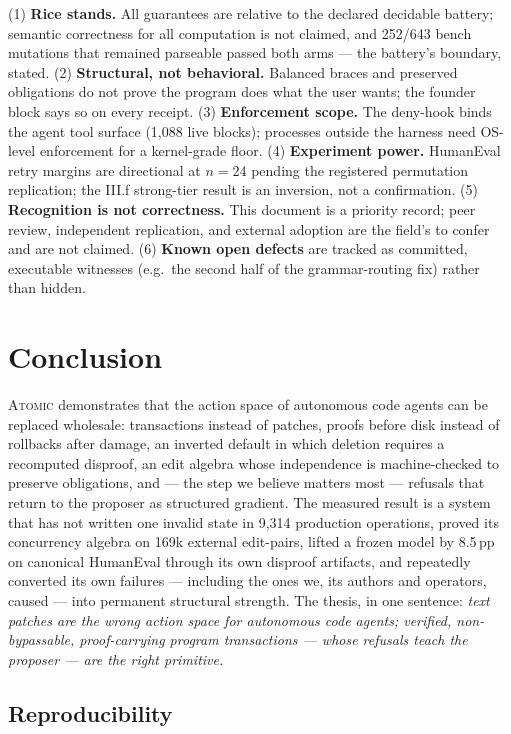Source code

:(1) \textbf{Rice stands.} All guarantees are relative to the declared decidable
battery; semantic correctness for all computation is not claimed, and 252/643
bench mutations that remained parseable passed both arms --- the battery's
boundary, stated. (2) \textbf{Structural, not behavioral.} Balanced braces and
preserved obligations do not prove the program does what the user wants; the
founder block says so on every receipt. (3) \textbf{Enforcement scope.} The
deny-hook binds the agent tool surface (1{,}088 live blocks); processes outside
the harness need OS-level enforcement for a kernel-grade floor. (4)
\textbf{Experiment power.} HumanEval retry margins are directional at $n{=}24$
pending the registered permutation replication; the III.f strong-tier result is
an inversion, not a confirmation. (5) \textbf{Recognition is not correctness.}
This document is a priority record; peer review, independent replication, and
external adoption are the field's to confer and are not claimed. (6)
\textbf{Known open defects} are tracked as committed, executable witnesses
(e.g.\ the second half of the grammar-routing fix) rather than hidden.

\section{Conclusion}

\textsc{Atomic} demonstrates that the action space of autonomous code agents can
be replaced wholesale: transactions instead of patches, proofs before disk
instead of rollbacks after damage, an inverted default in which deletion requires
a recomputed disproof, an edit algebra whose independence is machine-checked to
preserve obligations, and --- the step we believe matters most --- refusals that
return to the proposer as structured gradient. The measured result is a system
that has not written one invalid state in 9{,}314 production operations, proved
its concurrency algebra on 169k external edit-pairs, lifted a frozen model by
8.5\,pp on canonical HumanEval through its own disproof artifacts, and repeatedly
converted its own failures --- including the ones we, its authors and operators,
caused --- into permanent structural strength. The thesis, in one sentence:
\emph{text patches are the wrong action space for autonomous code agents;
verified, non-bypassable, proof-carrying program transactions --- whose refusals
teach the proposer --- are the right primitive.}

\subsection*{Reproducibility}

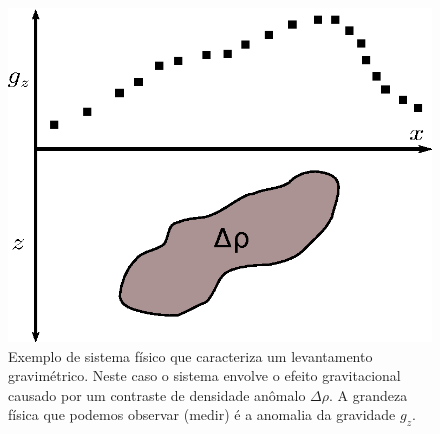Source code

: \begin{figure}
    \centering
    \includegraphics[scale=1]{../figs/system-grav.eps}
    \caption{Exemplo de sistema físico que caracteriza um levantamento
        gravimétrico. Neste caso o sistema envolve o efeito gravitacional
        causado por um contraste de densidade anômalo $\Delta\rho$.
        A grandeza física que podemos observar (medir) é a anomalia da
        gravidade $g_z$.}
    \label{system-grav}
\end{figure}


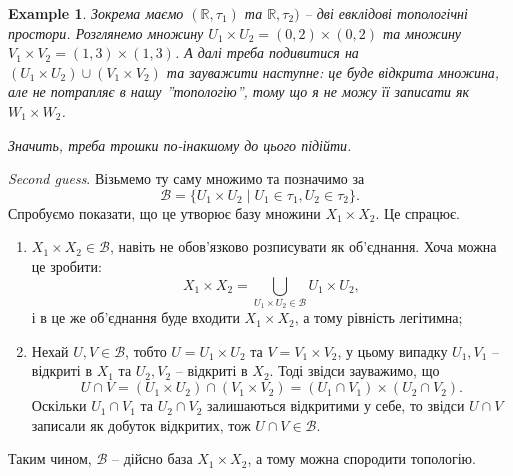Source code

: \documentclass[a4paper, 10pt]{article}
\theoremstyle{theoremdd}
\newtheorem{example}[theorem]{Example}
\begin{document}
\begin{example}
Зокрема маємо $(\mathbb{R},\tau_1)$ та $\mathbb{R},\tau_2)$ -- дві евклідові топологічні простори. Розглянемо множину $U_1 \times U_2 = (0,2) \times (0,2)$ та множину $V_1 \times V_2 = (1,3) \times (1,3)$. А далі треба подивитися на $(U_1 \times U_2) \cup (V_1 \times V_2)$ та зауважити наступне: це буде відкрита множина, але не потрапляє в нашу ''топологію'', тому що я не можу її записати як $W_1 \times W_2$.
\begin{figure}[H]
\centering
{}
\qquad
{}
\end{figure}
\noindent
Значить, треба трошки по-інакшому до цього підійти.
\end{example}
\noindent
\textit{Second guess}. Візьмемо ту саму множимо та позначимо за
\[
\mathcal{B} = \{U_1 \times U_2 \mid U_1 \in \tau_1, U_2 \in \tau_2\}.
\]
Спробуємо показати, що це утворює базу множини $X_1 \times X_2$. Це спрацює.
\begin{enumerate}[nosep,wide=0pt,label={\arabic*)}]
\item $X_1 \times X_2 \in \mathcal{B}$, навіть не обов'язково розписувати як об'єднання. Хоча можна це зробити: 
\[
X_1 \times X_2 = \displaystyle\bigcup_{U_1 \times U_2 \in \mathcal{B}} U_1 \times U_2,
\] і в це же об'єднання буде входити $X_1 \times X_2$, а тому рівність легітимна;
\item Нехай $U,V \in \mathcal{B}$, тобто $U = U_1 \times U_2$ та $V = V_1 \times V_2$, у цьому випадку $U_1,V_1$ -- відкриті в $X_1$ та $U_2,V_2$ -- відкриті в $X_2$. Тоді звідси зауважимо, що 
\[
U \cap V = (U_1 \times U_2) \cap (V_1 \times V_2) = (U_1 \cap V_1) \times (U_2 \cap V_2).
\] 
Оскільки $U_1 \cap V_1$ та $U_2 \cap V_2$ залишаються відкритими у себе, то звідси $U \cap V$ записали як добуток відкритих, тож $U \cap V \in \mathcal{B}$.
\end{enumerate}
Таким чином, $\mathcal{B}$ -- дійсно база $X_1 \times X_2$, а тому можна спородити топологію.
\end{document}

Requirement: A word-for-word copy of all the records above is required, with the pictures left out.

Exercise output:
Source code

:(1) \textbf{Rice stands.} All guarantees are relative to the declared decidable
battery; semantic correctness for all computation is not claimed, and 252/643
bench mutations that remained parseable passed both arms --- the battery's
boundary, stated. (2) \textbf{Structural, not behavioral.} Balanced braces and
preserved obligations do not prove the program does what the user wants; the
founder block says so on every receipt. (3) \textbf{Enforcement scope.} The
deny-hook binds the agent tool surface (1{,}088 live blocks); processes outside
the harness need OS-level enforcement for a kernel-grade floor. (4)
\textbf{Experiment power.} HumanEval retry margins are directional at $n{=}24$
pending the registered permutation replication; the III.f strong-tier result is
an inversion, not a confirmation. (5) \textbf{Recognition is not correctness.}
This document is a priority record; peer review, independent replication, and
external adoption are the field's to confer and are not claimed. (6)
\textbf{Known open defects} are tracked as committed, executable witnesses
(e.g.\ the second half of the grammar-routing fix) rather than hidden.

\section{Conclusion}

\textsc{Atomic} demonstrates that the action space of autonomous code agents can
be replaced wholesale: transactions instead of patches, proofs before disk
instead of rollbacks after damage, an inverted default in which deletion requires
a recomputed disproof, an edit algebra whose independence is machine-checked to
preserve obligations, and --- the step we believe matters most --- refusals that
return to the proposer as structured gradient. The measured result is a system
that has not written one invalid state in 9{,}314 production operations, proved
its concurrency algebra on 169k external edit-pairs, lifted a frozen model by
8.5\,pp on canonical HumanEval through its own disproof artifacts, and repeatedly
converted its own failures --- including the ones we, its authors and operators,
caused --- into permanent structural strength. The thesis, in one sentence:
\emph{text patches are the wrong action space for autonomous code agents;
verified, non-bypassable, proof-carrying program transactions --- whose refusals
teach the proposer --- are the right primitive.}

\subsection*{Reproducibility}

Source code

: \begin{figure}
    \centering
    \includegraphics[scale=1]{../figs/system-grav.eps}
    \caption{Exemplo de sistema físico que caracteriza um levantamento
        gravimétrico. Neste caso o sistema envolve o efeito gravitacional
        causado por um contraste de densidade anômalo $\Delta\rho$.
        A grandeza física que podemos observar (medir) é a anomalia da
        gravidade $g_z$.}
    \label{system-grav}
\end{figure}


Source code

: \documentclass[a4paper, 10pt]{article}
\theoremstyle{theoremdd}
\newtheorem{example}[theorem]{Example}
\begin{document}
\begin{example}
Зокрема маємо $(\mathbb{R},\tau_1)$ та $\mathbb{R},\tau_2)$ -- дві евклідові топологічні простори. Розглянемо множину $U_1 \times U_2 = (0,2) \times (0,2)$ та множину $V_1 \times V_2 = (1,3) \times (1,3)$. А далі треба подивитися на $(U_1 \times U_2) \cup (V_1 \times V_2)$ та зауважити наступне: це буде відкрита множина, але не потрапляє в нашу ''топологію'', тому що я не можу її записати як $W_1 \times W_2$.
\begin{figure}[H]
\centering
{}
\qquad
{}
\end{figure}
\noindent
Значить, треба трошки по-інакшому до цього підійти.
\end{example}
\noindent
\textit{Second guess}. Візьмемо ту саму множимо та позначимо за
\[
\mathcal{B} = \{U_1 \times U_2 \mid U_1 \in \tau_1, U_2 \in \tau_2\}.
\]
Спробуємо показати, що це утворює базу множини $X_1 \times X_2$. Це спрацює.
\begin{enumerate}[nosep,wide=0pt,label={\arabic*)}]
\item $X_1 \times X_2 \in \mathcal{B}$, навіть не обов'язково розписувати як об'єднання. Хоча можна це зробити: 
\[
X_1 \times X_2 = \displaystyle\bigcup_{U_1 \times U_2 \in \mathcal{B}} U_1 \times U_2,
\] і в це же об'єднання буде входити $X_1 \times X_2$, а тому рівність легітимна;
\item Нехай $U,V \in \mathcal{B}$, тобто $U = U_1 \times U_2$ та $V = V_1 \times V_2$, у цьому випадку $U_1,V_1$ -- відкриті в $X_1$ та $U_2,V_2$ -- відкриті в $X_2$. Тоді звідси зауважимо, що 
\[
U \cap V = (U_1 \times U_2) \cap (V_1 \times V_2) = (U_1 \cap V_1) \times (U_2 \cap V_2).
\] 
Оскільки $U_1 \cap V_1$ та $U_2 \cap V_2$ залишаються відкритими у себе, то звідси $U \cap V$ записали як добуток відкритих, тож $U \cap V \in \mathcal{B}$.
\end{enumerate}
Таким чином, $\mathcal{B}$ -- дійсно база $X_1 \times X_2$, а тому можна спородити топологію.
\end{document}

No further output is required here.